MUMBAI, MAR 3: Global rating firm Moody’s Investors Service (MIS) of the US is likely to upgrade the sovereign credit rating of India from stable within the next 12 to 18 months. The postive outlook has been influenced by the realistic and objective budget, John Rutherford, president of the international credit rating agency, said on Friday.
Moody’s had undertaken review of India’s sovereign rating in October last. And according to Rutherford there was a 50 per cent chance the rating would be upgraded. He said China’s sovereign rating, a notch higher than India’s, was based on higher foreign currency reserves.
Rutherfurd said the positive outlook had not been affected by Finance Minister Yashwant Sinha’s 2000/2001 budget proposals, announced earlier in the week. But Moody’s perceived enough good signals in the budget to retain the positive outlook.
Rutherfurd also saw an "increased willingness to acceptforeign capital and technology" evident in the budget. But Rutherfurd and other Moody’s officials stressed there was an awareness of the internal political constraints and external factors that entered the rating equation.
Sinha’s budget proposal to reduce fertiliser subsidies has already run into opposition. "We are not expecting reform at that kind of a wholesale level to occur within the next 12 months in order for us to review the rating," said Raymond McDaniel, Managing Director of Moody’s International Finance Department.
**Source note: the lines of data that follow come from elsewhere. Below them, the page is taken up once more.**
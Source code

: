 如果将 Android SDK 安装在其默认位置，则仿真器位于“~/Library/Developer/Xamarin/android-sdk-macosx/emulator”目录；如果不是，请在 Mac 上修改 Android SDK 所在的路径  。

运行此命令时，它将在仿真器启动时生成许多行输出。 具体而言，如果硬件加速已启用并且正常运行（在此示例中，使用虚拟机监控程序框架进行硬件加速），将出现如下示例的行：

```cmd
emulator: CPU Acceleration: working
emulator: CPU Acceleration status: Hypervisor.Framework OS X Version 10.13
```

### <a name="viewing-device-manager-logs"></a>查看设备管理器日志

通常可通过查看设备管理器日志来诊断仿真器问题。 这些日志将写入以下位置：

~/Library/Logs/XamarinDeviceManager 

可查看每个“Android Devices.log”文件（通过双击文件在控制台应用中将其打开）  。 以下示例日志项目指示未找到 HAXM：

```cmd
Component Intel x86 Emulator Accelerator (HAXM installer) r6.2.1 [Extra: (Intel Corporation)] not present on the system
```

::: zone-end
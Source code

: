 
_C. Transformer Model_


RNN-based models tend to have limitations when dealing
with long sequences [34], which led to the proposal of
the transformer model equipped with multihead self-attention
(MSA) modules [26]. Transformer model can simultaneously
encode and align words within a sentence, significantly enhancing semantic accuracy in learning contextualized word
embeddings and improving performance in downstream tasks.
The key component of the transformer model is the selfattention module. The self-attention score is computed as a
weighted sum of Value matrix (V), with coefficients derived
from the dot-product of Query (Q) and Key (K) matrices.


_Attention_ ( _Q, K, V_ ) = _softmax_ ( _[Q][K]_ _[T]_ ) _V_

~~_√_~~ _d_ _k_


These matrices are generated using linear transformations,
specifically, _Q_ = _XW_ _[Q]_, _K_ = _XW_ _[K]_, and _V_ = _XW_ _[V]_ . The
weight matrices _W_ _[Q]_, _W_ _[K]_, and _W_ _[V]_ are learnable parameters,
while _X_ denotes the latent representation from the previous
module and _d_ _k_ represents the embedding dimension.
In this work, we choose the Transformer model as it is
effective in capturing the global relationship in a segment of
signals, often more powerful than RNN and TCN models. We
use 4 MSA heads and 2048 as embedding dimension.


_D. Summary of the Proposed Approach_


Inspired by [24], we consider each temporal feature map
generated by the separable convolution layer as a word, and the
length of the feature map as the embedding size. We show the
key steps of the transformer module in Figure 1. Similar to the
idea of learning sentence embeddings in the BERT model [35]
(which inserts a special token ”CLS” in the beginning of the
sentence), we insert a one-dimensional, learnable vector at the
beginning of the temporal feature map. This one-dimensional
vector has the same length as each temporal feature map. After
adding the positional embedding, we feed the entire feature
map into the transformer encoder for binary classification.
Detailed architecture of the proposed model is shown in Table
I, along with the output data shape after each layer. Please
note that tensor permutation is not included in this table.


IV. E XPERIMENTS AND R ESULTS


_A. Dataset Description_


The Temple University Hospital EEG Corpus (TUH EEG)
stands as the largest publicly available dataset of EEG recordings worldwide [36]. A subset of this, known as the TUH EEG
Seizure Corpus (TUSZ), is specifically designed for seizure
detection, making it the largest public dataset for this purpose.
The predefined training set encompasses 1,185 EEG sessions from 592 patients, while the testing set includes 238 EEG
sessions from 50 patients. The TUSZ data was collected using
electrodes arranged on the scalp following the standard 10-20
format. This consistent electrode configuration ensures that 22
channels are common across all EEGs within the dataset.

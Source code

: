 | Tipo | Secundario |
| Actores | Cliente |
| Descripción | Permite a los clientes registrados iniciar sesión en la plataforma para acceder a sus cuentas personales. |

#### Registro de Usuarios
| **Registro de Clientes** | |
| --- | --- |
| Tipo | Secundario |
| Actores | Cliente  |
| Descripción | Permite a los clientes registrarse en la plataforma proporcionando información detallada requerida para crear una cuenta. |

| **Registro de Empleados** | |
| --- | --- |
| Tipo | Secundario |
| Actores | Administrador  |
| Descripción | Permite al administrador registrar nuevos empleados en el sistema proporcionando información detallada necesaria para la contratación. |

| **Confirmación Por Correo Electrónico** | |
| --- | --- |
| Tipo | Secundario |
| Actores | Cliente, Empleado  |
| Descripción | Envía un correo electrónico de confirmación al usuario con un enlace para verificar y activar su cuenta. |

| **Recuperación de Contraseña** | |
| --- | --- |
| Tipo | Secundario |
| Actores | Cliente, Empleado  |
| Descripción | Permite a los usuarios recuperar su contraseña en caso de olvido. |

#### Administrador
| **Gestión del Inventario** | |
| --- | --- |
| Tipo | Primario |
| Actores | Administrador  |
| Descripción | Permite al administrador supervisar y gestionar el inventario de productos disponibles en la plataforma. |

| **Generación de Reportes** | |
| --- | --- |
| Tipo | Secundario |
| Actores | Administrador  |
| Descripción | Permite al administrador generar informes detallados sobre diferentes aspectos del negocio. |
"You can just have a very gradual process that results in an upgrade," said Rutherford. Asked what India should do to be rewarded with a positive review in 2001, Rutherford answered India may be slow in policy implementation but it should not retreat from reforms. "It is more the absence of a failure," Rutherford said. "There’s a lot of promise and less actual results than one would hope but I think that’s taken into account in the thinking about India."
Moody’s keen on higher ICRA stake
MUMBAI: Moody’s Investors Service would like to increase its stake in Indian credit rating agency ICRA Ltd, Moody’s President John Rutherfurd Jr said on Friday. "I think it is something we would like to do, but the opportunity has to be available. That’s one of the things that may be under discussion with ICRA," Rutherfurd said.
Moody’s currently own 11.3 per cent in ICRA. "But we have no commitments on either side at the moment to do that," he added. Moody’s and ICRA will also hold talks to explore initiatives in other activities, including outsourcing. "We would like to have ICRA as a partner on outsourcing, but if they are not interested in performing certain kinds of activities, we could look at other organisations," he added.